- [INFORMATION GIVEN]
== Segment start ==
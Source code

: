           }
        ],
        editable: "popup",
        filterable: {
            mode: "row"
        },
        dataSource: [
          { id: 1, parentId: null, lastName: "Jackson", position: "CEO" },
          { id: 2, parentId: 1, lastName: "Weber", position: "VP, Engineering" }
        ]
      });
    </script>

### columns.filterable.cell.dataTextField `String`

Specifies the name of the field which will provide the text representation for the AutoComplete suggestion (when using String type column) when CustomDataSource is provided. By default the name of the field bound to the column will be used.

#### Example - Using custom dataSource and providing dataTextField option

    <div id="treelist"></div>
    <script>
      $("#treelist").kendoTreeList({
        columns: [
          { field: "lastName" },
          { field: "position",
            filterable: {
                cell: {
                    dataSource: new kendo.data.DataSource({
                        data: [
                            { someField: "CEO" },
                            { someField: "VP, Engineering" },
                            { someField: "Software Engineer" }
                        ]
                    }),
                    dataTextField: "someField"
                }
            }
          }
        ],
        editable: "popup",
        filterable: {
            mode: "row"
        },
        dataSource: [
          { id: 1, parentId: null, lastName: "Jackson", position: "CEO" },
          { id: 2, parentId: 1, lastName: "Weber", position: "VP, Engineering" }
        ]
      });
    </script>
== Segment end ==
- [INSTRUCTIONS TO FOLLOW] Filter the material for the word "cell" and copy each matching line.

- [OUTPUT OF THE EXERCISE]
### columns.filterable.cell.dataTextField `String`
                cell: {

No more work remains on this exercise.